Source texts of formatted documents
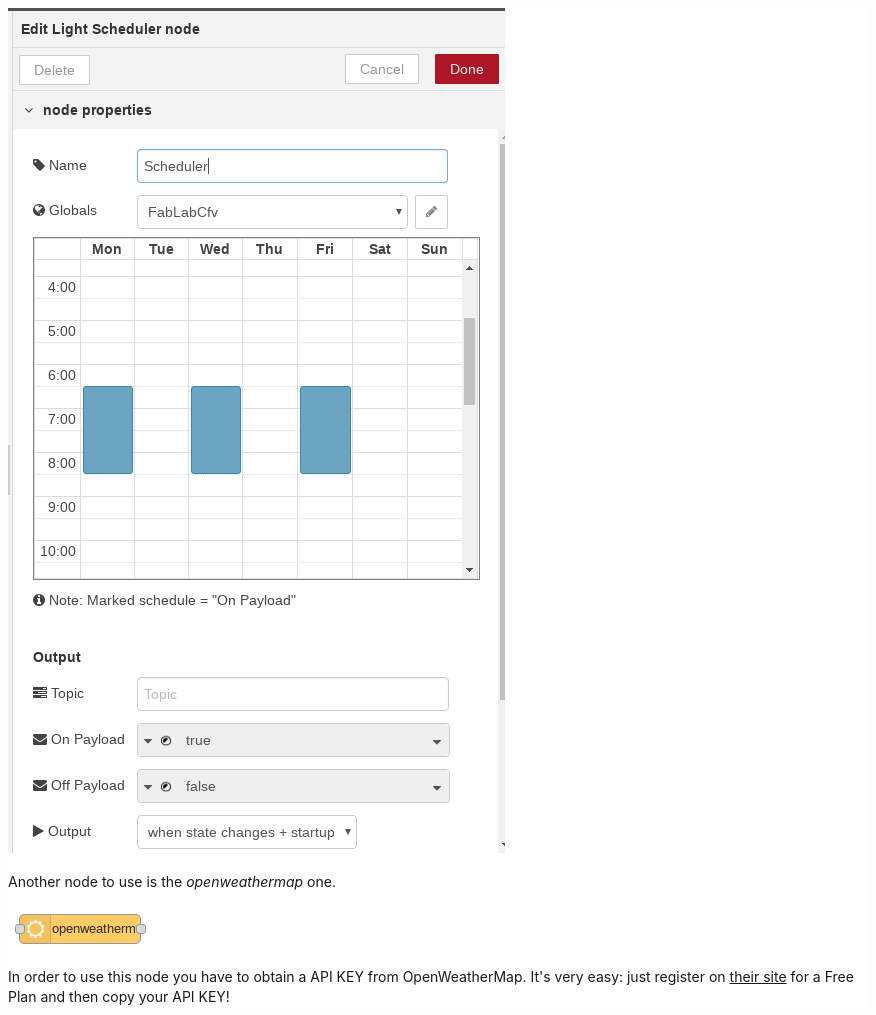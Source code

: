 ![Node properties.](assets/image_5kT73S0TjF.png)

Another node to use is the _openweathermap_ one.

![Openweathermap node.](assets/image_QobbKH26sL.png)

In order to use this node you have to obtain a API KEY from OpenWeatherMap. It's very easy: just register on [their site](https://openweathermap.org/) for a Free Plan and then copy your API KEY!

[Exercise details] The reply should reproduce every entry above word for word and contain no pictures.

[Solution]
Source code

: ![Node properties.](assets/image_5kT73S0TjF.png)

Another node to use is the _openweathermap_ one.

![Openweathermap node.](assets/image_QobbKH26sL.png)

In order to use this node you have to obtain a API KEY from OpenWeatherMap. It's very easy: just register on [their site](https://openweathermap.org/) for a Free Plan and then copy your API KEY!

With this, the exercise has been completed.